Sutherland and others point out that one reason for the apparent diffusion and drift in the scene is that the whole music industry has changed so drastically in recent years that all the old paradigms — making full-length records for established labels, getting on the radio, building word-of-mouth — have broken down.

“The way that music is distributed and passed around has a lot to do with the scene itself,” Sutherland says. “Ever since the Beatles, kids have thought, ‘Wow, I could get a band together and maybe I could become famous.’ Now it’s kind of hard to do that. You’ve got this huge chorus of voices out there on MySpace. Music has become even more of a commodity than it ever has been.”

Promoter Cindy Ingram also sees a tectonic shift in the music industry. “It used to be that selling CDs was what it’s all about,” she says, adding that now it’s the bands who are adapting who are getting a leg up. “The bands that are utilizing the technology are really excelling.”

Ingram points to the “Eugene Chosen” competition (www.eugenechosen.com) — where local bands vied online for a slot at an upcoming WOW Hall gig — as one means of taking advantage of new media. “Some bands are really savvy,” she says of the ways musicians are networking in forums and chat rooms to garner votes. (Ingram is a partner in this project.)
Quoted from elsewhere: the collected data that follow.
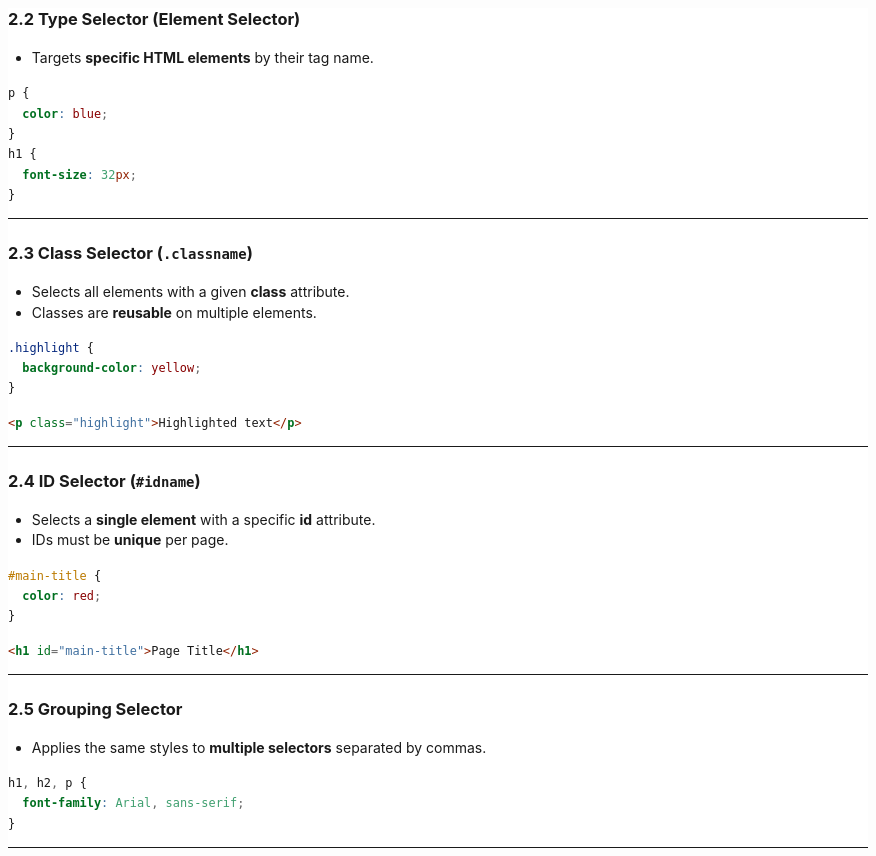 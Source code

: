 
### 2.2 Type Selector (Element Selector)

* Targets **specific HTML elements** by their tag name.

```css
p {
  color: blue;
}
h1 {
  font-size: 32px;
}
```

---

### 2.3 Class Selector (`.classname`)

* Selects all elements with a given **class** attribute.
* Classes are **reusable** on multiple elements.

```css
.highlight {
  background-color: yellow;
}
```

```html
<p class="highlight">Highlighted text</p>
```

---

### 2.4 ID Selector (`#idname`)

* Selects a **single element** with a specific **id** attribute.
* IDs must be **unique** per page.

```css
#main-title {
  color: red;
}
```

```html
<h1 id="main-title">Page Title</h1>
```

---

### 2.5 Grouping Selector

* Applies the same styles to **multiple selectors** separated by commas.

```css
h1, h2, p {
  font-family: Arial, sans-serif;
}
```

---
Still, Sutherland says the celebrated do-it-yourself revolution, hand-in-hand with the Internet, has created an avalanche of not-so-great bands pouring into every available corner of the music landscape. “One of the things about the whole DIY revolution is now anybody can play music or make a record and I’m sorry, but that’s a problem,” he says. “It’s the mediocre stuff that steals your soul the most. What needs to happen is people need to start thinking, ‘Man, I need to learn how to play an instrument really well.’”

A Little Tribe?

Halie Loren

There are musicians who find Eugene offers more than enough support to sustain their art and their careers. Jazz chanteuse Halie Loren was already performing professionally when she moved here about a decade ago at the age of 15. Loren — who also spent a year “neck deep” in the Nashville music scene when she was 17 — says that “for the size of Eugene, there’s a lot more music appreciation here.”

“One of my favorite things about the Eugene music scene is there are so many fans,” says Loren, who sold out her Feb. 7 CD release at Joe Federigo’s. “It’s a music community. There’s a lot of support for spontaneous music, people just coming to open mics to hear the music.”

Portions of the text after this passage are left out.